Small project inspired in this one: Metaprogramming in Zig and parsing a bit of CSS.

This is a small project that I used to learn some things about parsing and to have fun writing Zig code. I watched Phil Eaton's video on Youtube, read his blog post and read the source code at Metaprogramming in Zig and parsing a bit of CSS. Thank you very much for sharing your knowledge Phil! I learned a lot!

$ zig build --summary all
$ ./zig-out/bin/css-parser tests/more-complete-2.css

selectors: "h1"
  text-align: "center"

selectors: ".container"
  background-color: "rgb(255, 255, 255)"
  padding: "10px 0"

selectors: ".marker"
  width: "200px"
  height: "25px"
  margin: "10px auto"

selectors: ".cap"
  width: "60px"
  height: "25px"

selectors: ".sleeve"
  width: "110px"
  height: "25px"
  background-color: "rgba(255, 255, 255, 0.5)"
  border-left: "10px double rgba(0, 0, 0, 0.75)"

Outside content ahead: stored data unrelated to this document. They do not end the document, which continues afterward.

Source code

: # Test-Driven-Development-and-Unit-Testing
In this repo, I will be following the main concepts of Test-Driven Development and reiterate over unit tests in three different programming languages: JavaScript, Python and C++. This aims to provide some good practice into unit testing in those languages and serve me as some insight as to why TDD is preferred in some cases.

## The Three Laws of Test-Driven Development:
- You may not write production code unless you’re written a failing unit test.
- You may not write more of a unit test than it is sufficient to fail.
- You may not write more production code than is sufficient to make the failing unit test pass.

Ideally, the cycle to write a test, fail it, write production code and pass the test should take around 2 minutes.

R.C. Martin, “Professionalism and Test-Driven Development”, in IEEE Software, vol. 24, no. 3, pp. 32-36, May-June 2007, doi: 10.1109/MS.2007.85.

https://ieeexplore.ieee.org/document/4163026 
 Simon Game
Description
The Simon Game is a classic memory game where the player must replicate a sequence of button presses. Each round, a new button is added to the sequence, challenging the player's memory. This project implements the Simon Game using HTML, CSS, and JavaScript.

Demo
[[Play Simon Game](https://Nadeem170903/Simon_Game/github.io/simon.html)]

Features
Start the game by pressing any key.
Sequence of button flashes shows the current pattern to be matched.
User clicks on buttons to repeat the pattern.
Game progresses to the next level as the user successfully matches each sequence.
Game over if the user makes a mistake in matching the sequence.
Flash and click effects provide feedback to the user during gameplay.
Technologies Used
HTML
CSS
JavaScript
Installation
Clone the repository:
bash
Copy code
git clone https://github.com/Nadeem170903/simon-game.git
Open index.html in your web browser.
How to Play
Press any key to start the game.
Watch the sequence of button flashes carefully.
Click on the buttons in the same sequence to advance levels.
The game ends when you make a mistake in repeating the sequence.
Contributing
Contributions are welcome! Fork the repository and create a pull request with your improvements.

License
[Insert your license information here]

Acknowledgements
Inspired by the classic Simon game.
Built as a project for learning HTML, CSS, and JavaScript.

selectors: ".cap", ".sleeve"
  display: "inline-block"

selectors: ".red"
  background: "linear-gradient(rgb(122, 74, 14), rgb(245, 62, 113), rgb(162, 27, 27))"
  box-shadow: "0 0 20px 0 rgba(83, 14, 14, 0.8)"

selectors: ".green"
  background: "linear-gradient(#55680D, #71F53E, #116C31)"
  box-shadow: "0 0 20px 0 #3B7E20CC"

selectors: ".blue"
  background: "linear-gradient(hsl(186, 76%, 16%), hsl(223, 90%, 60%), hsl(240, 56%, 42%))"
  box-shadow: "0 0 20px 0 blue"

Some thoughts about Zig's metaprogramming capabilities

I think Zig's metaprogramming capabilities are quite interesting. As Phil mentions in it blog post, you can do things like the following:

const Declaration = struct {
    property: Property,
    value: []const u8,

    fn print(self: Declaration) void {
        std.debug.print("{s}: \"{s}\"\n", .{ @tagName(self.property), self.value });
    }
};

const Property = enum {
    width,
    height,
    margin,
    padding,
};

fn match_decl(key: []const u8, value: []const u8) ?Declaration {
    inline for (@typeInfo(Property).Enum.fields) |field|
        if (std.mem.eql(u8, key, field.name)) {
            return Declaration{
                .property = @enumFromInt(field.value),
                .value = value,
            };
        };

    return null;
}

The code in the inline for inside the match_decl function will be unrolled at compile-time, so at the end it will look something like this:

fn match_decl(key: []const u8, value: []const u8) ?Declaration {
    if (std.mem.eql(u8, key, "width")) {
        return Declaration{
            .property = .width,
            .value = value,
        };
    }

    if (std.mem.eql(u8, key, "height")) {
        return Declaration{
            .property = .height,
            .value = value,
        };
    }

    if (std.mem.eql(u8, key, "margin")) {
        return Declaration{
            .property = .margin,
            .value = value,
        };
    }

    if (std.mem.eql(u8, .padding, "padding")) {
        return Declaration{
            .property = .width,
            .value = value,
        };
    }

    return null;
}

I think that this is very nice. I can add or remove properties and I don't have to worry about having to update the match_propary function. It will always return the correct declaration with the property matching the given key, if the key is one of the properties, or null otherwise.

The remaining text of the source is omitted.